## What the exercise asks:
Only the lines holding the string "right" are needed; copy each of them from the data.

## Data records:
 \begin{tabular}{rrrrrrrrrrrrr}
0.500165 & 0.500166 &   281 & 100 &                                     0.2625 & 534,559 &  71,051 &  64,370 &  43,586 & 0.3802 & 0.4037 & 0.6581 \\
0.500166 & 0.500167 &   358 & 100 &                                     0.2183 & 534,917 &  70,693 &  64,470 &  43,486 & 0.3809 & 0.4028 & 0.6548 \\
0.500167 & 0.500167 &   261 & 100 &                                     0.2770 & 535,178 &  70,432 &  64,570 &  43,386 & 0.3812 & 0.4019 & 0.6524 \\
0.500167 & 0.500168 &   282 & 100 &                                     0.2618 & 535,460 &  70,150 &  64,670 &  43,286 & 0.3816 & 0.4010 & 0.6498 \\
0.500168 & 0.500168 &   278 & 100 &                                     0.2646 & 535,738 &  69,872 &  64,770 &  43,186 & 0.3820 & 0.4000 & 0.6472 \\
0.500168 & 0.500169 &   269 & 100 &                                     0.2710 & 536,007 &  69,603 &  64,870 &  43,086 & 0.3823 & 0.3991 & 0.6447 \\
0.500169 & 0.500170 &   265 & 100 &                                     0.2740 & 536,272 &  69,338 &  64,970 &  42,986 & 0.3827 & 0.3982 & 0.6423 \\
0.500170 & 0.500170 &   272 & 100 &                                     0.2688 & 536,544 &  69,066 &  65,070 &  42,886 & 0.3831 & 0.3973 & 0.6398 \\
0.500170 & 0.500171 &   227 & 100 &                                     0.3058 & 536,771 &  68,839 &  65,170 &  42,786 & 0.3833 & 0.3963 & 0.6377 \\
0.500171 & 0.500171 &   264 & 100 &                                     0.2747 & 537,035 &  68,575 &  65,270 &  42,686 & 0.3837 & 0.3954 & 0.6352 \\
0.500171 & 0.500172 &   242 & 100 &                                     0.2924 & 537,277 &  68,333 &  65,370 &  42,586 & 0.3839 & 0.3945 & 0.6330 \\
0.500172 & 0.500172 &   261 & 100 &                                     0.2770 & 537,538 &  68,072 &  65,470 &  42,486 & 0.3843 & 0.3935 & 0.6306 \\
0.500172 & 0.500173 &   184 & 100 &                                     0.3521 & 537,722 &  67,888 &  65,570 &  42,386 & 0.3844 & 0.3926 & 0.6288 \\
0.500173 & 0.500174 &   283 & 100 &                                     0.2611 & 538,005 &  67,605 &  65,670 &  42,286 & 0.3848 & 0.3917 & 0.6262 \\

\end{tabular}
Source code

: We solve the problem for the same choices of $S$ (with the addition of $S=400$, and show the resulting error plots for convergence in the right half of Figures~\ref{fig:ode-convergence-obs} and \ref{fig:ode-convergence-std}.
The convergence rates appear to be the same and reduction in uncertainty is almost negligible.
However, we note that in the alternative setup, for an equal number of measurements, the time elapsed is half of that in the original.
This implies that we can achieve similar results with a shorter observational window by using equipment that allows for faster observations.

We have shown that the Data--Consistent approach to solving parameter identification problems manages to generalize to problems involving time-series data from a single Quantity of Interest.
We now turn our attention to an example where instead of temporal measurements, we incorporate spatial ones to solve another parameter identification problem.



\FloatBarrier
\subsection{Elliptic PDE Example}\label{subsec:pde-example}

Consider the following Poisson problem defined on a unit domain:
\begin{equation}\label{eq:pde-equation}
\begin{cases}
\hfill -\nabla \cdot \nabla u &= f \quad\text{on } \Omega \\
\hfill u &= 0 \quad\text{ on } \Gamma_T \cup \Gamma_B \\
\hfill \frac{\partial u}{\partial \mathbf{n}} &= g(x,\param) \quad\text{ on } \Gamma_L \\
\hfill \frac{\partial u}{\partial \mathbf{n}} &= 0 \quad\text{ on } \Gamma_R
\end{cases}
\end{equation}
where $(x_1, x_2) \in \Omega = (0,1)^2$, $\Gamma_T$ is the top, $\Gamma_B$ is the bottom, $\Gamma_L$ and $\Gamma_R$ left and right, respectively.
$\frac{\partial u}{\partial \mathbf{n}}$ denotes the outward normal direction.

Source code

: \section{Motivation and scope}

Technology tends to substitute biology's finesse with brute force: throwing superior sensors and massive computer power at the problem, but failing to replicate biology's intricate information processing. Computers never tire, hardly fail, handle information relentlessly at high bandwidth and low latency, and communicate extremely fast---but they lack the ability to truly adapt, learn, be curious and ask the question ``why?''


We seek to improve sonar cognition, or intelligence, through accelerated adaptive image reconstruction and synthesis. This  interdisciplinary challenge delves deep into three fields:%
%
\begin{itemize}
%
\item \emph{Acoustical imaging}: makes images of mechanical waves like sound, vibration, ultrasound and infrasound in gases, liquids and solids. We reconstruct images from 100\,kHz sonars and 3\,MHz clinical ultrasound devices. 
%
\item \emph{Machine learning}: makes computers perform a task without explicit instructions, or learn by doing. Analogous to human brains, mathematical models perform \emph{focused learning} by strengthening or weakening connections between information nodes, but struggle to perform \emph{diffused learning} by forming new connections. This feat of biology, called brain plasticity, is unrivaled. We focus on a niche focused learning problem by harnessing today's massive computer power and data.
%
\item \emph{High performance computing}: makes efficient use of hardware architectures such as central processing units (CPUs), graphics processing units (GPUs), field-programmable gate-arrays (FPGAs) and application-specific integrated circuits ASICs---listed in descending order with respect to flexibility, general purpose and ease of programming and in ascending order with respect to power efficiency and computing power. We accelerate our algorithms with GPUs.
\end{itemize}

## Solution to the problem:
: We solve the problem for the same choices of $S$ (with the addition of $S=400$, and show the resulting error plots for convergence in the right half of Figures~\ref{fig:ode-convergence-obs} and \ref{fig:ode-convergence-std}.
where $(x_1, x_2) \in \Omega = (0,1)^2$, $\Gamma_T$ is the top, $\Gamma_B$ is the bottom, $\Gamma_L$ and $\Gamma_R$ left and right, respectively.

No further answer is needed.